Christchurch businessman David Henderson is facing charges of misleading authorities and obtaining credit of more than $1000 while bankrupt.
The charges, if proven, could see Henderson jailed for up to a year.
A high-profile property developer whose battle with Inland Revenue spawned a book and a movie, Henderson was bankrupted for a second time in November 2010 with debts totalling more than $140 million.
The Herald revealed in January that the Official Assignee - the Crown authority that manages bankrupts - was opposing Henderson's automatic release from bankruptcy.
The OA said this means Henderson would remain an undischarged bankrupt until his affairs had been examined in the High Court.
The national manager of the Insolvency & Trustee Service, Robyn Cox, confirmed the OA had also laid two charges against Henderson.
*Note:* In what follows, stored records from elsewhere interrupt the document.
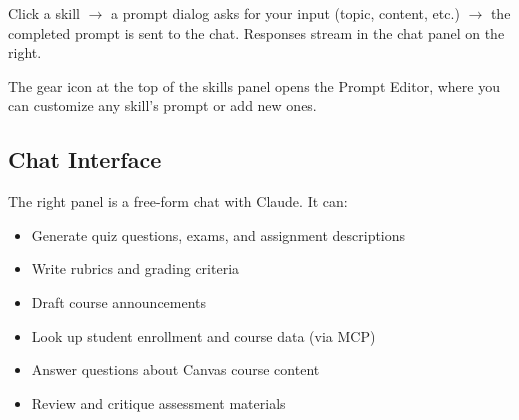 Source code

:\documentclass[12pt,letterpaper]{article}
\begin{document}
\begin{center}
\end{center}

Click a skill $\to$ a prompt dialog asks for your input (topic, content, etc.) $\to$ the completed prompt is sent to the chat. Responses stream in the chat panel on the right.

The gear icon at the top of the skills panel opens the Prompt Editor, where you can customize any skill's prompt or add new ones.

\subsection{Chat Interface}

The right panel is a free-form chat with Claude. It can:

\begin{itemize}[leftmargin=*]
    \item Generate quiz questions, exams, and assignment descriptions
    \item Write rubrics and grading criteria
    \item Draft course announcements
    \item Look up student enrollment and course data (via MCP)
    \item Answer questions about Canvas course content
    \item Review and critique assessment materials
\end{itemize}
\end{document}
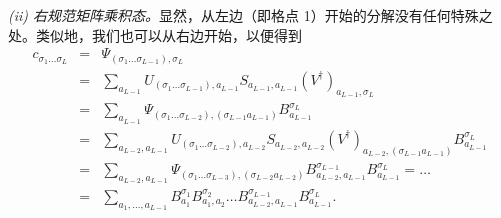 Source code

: {\em (ii) 右规范矩阵乘积态。}显然，从左边（即格点 1）开始的分解没有任何特殊之处。类似地，我们也可以从右边开始，以便得到
\begin{eqnarray*}
c_{\sigma_1 \ldots \sigma_L} &=& \Psi_{(\sigma_1 \ldots \sigma_{L-1}), \sigma_L} \\
&=& \sum_{a_{L-1}} U_{(\sigma_1 \ldots \sigma_{L-1}), a_{L-1}} S_{a_{L-1},a_{L-1}} (V^\dagger)_{a_{L-1},\sigma_L} \\
&=& \sum_{a_{L-1}} \Psi_{(\sigma_1 \ldots \sigma_{L-2}),(\sigma_{L-1} a_{L-1})} B^{\sigma_L}_{a_{L-1}} \\
&=& \sum_{a_{L-2}, a_{L-1}} U_{(\sigma_1 \ldots \sigma_{L-2}), a_{L-2}} S_{a_{L-2},a_{L-2}} (V^\dagger)_{a_{L-2},(\sigma_{L-1}a_{L-1})} B^{\sigma_L}_{a_{L-1}} \\
&=& \sum_{a_{L-2}, a_{L-1}} \Psi_{(\sigma_1 \ldots \sigma_{L-3}), (\sigma_{L-2} a_{L-2})} B^{\sigma_{L-1}}_{a_{L-2},a_{L-1}} B^{\sigma_L}_{a_{L-1}} = \ldots \\
&=& \sum_{a_{1},\ldots, a_{L-1}} B^{\sigma_1}_{a_{1}} B^{\sigma_{2}}_{a_{1},a_{2}} \ldots B^{\sigma_{L-1}}_{a_{L-2},a_{L-1}} B^{\sigma_L}_{a_{L-1}}.
\end{eqnarray*}

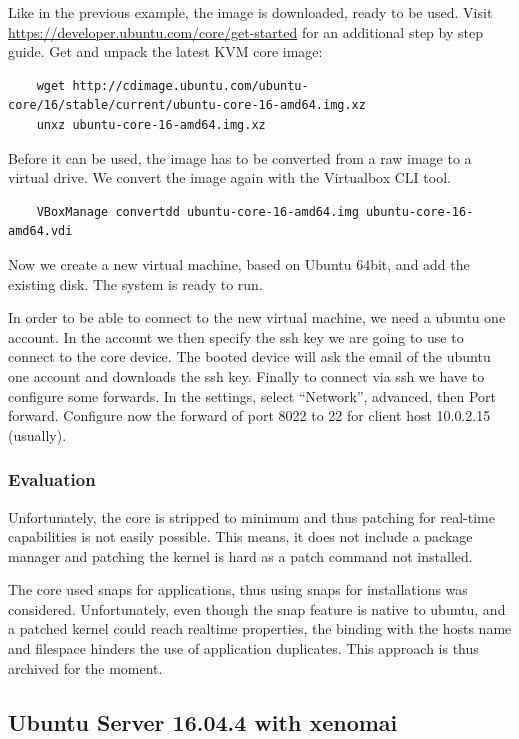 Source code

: \documentclass[]{scrartcl}
\begin{document}
Like in the previous example, the image is downloaded, ready to be used. Visit \url{https://developer.ubuntu.com/core/get-started} for an additional step by step guide.
Get and unpack the latest KVM core image:

\begin{verbatim}
	wget http://cdimage.ubuntu.com/ubuntu-core/16/stable/current/ubuntu-core-16-amd64.img.xz
	unxz ubuntu-core-16-amd64.img.xz
\end{verbatim}

Before it can be used, the image has to be converted from a raw image to a virtual drive. We convert the image again with the Virtualbox CLI tool.

\begin{verbatim}
	VBoxManage convertdd ubuntu-core-16-amd64.img ubuntu-core-16-amd64.vdi
\end{verbatim}

Now we create a new virtual machine, based on Ubuntu 64bit, and add the existing disk. The system is ready to run.

In order to be able to connect to the new virtual machine, we need a ubuntu one account. In the account we then specify the ssh key we are going to use to connect to the core device. The booted device will ask the email of the ubuntu one account and downloads the ssh key. Finally to connect via ssh we have to configure some forwards. In the settings, select ``Network'', advanced, then Port forward. Configure now the forward of port 8022 to 22 for client host 10.0.2.15 (usually).

\subsubsection{Evaluation}

Unfortunately, the core is stripped to minimum and thus patching for real-time capabilities is not easily possible. This means, it does not include a package manager and patching the kernel is hard as a patch command not installed.

The core used snaps for applications, thus using snaps for installations was considered. Unfortunately, even though the snap feature is native to ubuntu, and a patched kernel could reach realtime properties, the binding with the hosts name and filespace hinders the use of application duplicates. This approach is thus archived for the moment.

\subsection{Ubuntu Server 16.04.4 with xenomai}
\end{document}
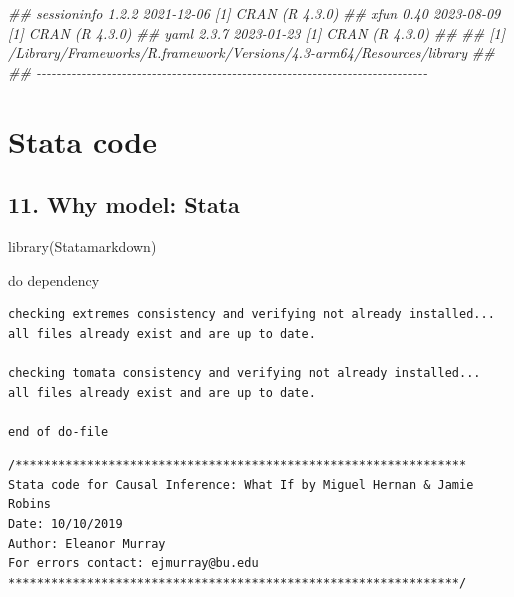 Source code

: \documentclass[
  10pt,
  a4paper,
]{book}
\newenvironment{Shaded}{\begin{snugshade}}{\end{snugshade}}
\newcommand{\DocumentationTok}[1]{\textcolor[rgb]{0.37,0.37,0.37}{\textit{#1}}}
\newcommand{\FunctionTok}[1]{\textcolor[rgb]{0.28,0.35,0.67}{#1}}
\newcommand{\KeywordTok}[1]{\textcolor[rgb]{0.00,0.46,0.62}{#1}}
\newcommand{\NormalTok}[1]{\textcolor[rgb]{0.00,0.46,0.62}{#1}}
\begin{document}
\begin{Shaded}
\begin{Highlighting}[]
\DocumentationTok{\#\#  sessioninfo   1.2.2   2021{-}12{-}06 [1] CRAN (R 4.3.0)}
\DocumentationTok{\#\#  xfun          0.40    2023{-}08{-}09 [1] CRAN (R 4.3.0)}
\DocumentationTok{\#\#  yaml          2.3.7   2023{-}01{-}23 [1] CRAN (R 4.3.0)}
\DocumentationTok{\#\# }
\DocumentationTok{\#\#  [1] /Library/Frameworks/R.framework/Versions/4.3{-}arm64/Resources/library}
\DocumentationTok{\#\# }
\DocumentationTok{\#\# {-}{-}{-}{-}{-}{-}{-}{-}{-}{-}{-}{-}{-}{-}{-}{-}{-}{-}{-}{-}{-}{-}{-}{-}{-}{-}{-}{-}{-}{-}{-}{-}{-}{-}{-}{-}{-}{-}{-}{-}{-}{-}{-}{-}{-}{-}{-}{-}{-}{-}{-}{-}{-}{-}{-}{-}{-}{-}{-}{-}{-}{-}{-}{-}{-}{-}{-}{-}{-}{-}{-}{-}{-}{-}{-}{-}{-}{-}}
\end{Highlighting}
\end{Shaded}

\hypertarget{part-stata-code}{%
\part*{Stata code}\label{part-stata-code}}

\hypertarget{why-model-stata}{%
\chapter*{11. Why model: Stata}\label{why-model-stata}}

\begin{Shaded}
\begin{Highlighting}[]
\FunctionTok{library}\NormalTok{(Statamarkdown)}
\end{Highlighting}
\end{Shaded}

\begin{Shaded}
\begin{Highlighting}[]
\KeywordTok{do}\NormalTok{ dependency}
\end{Highlighting}
\end{Shaded}

\begin{verbatim}
checking extremes consistency and verifying not already installed...
all files already exist and are up to date.

checking tomata consistency and verifying not already installed...
all files already exist and are up to date.

end of do-file
\end{verbatim}

\begin{verbatim}
/***************************************************************
Stata code for Causal Inference: What If by Miguel Hernan & Jamie Robins
Date: 10/10/2019
Author: Eleanor Murray 
For errors contact: ejmurray@bu.edu
***************************************************************/
\end{verbatim}
\end{document}

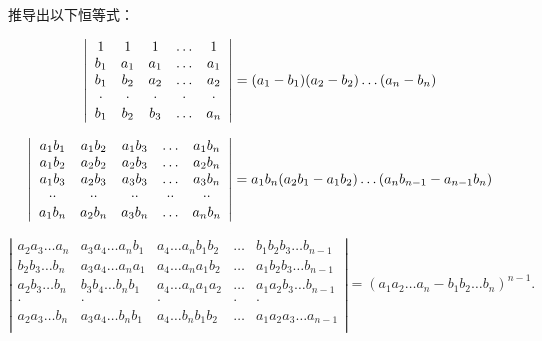 推导出以下恒等式：

\[
\left| \begin{array}{c c c c c} 1 & 1 & 1 & \dots & 1 \\ b _ {1} & a _ {1} & a _ {1} & \dots & a _ {1} \\ b _ {1} & b _ {2} & a _ {2} & \dots & a _ {2} \\ \cdot & \cdot & \cdot & \cdot & \cdot \\ b _ {1} & b _ {2} & b _ {3} & \dots & a _ {n} \end{array} \right| = (a _ {1} - b _ {1}) (a _ {2} - b _ {2}) \dots (a _ {n} - b _ {n})
\]

\[
\left| \begin{array}{c c c c c} a _ {1} b _ {1} & a _ {1} b _ {2} & a _ {1} b _ {3} & \ldots & a _ {1} b _ {n} \\ a _ {1} b _ {2} & a _ {2} b _ {2} & a _ {2} b _ {3} & \ldots & a _ {2} b _ {n} \\ a _ {1} b _ {3} & a _ {2} b _ {3} & a _ {3} b _ {3} & \ldots & a _ {3} b _ {n} \\ \cdot \cdot & \cdot \cdot & \cdot \cdot & \cdot \cdot & \cdot \cdot \\ a _ {1} b _ {n} & a _ {2} b _ {n} & a _ {3} b _ {n} & \ldots & a _ {n} b _ {n} \end{array} \right| = a _ {1} b _ {n} (a _ {2} b _ {1} - a _ {1} b _ {2}) \ldots (a _ {n} b _ {n - 1} - a _ {n - 1} b _ {n})
\]

\[
\left| \begin{array}{cccccc} a _ {2} a _ {3} \ldots a _ {n} & a _ {3} a _ {4} \ldots a _ {n} b _ {1} & a _ {4} \ldots a _ {n} b _ {1} b _ {2} & \ldots & b _ {1} b _ {2} b _ {3} \ldots b _ {n - 1} \\ b _ {2} b _ {3} \ldots b _ {n} & a _ {3} a _ {4} \ldots a _ {n} a _ {1} & a _ {4} \ldots a _ {n} a _ {1} b _ {2} & \ldots & a _ {1} b _ {2} b _ {3} \ldots b _ {n - 1} \\ a _ {2} b _ {3} \ldots b _ {n} & b _ {3} b _ {4} \ldots b _ {n} b _ {1} & a _ {4} \ldots a _ {n} a _ {1} a _ {2} & \ldots & a _ {1} a _ {2} b _ {3} \ldots b _ {n - 1} \\ \cdot & \cdot & \cdot & \cdot & \cdot \\ a _ {2} a _ {3} \ldots b _ {n} & a _ {3} a _ {4} \ldots b _ {n} b _ {1} & a _ {4} \ldots b _ {n} b _ {1} b _ {2} & \ldots & a _ {1} a _ {2} a _ {3} \ldots a _ {n - 1} \\ \end{array} \right| = (a _ {1} a _ {2} \ldots a _ {n} - b _ {1} b _ {2} \ldots b _ {n}) ^ {n - 1}.
\]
The first alleged he had wilfully misled or attempted to mislead the OA or any "person concerned in the administration of the Insolvency Act 2006, by failing to disclose information relevant to his status as a bankrupt". The second charge was for Henderson allegedly obtaining credit of at least $1000 when a bankrupt.
The charges have a maximum penalty of 12 months in prison or a fine of $5000, or both.
Asked if he would be defending the charges, Henderson said: "Of course. They're nonsense."
Henderson said he would conduct his own defence.
"I know it as well as anyone. I understand it so I'm happy to do that."
As the matter was before the court, the OA said it could not provide any further information on the charges.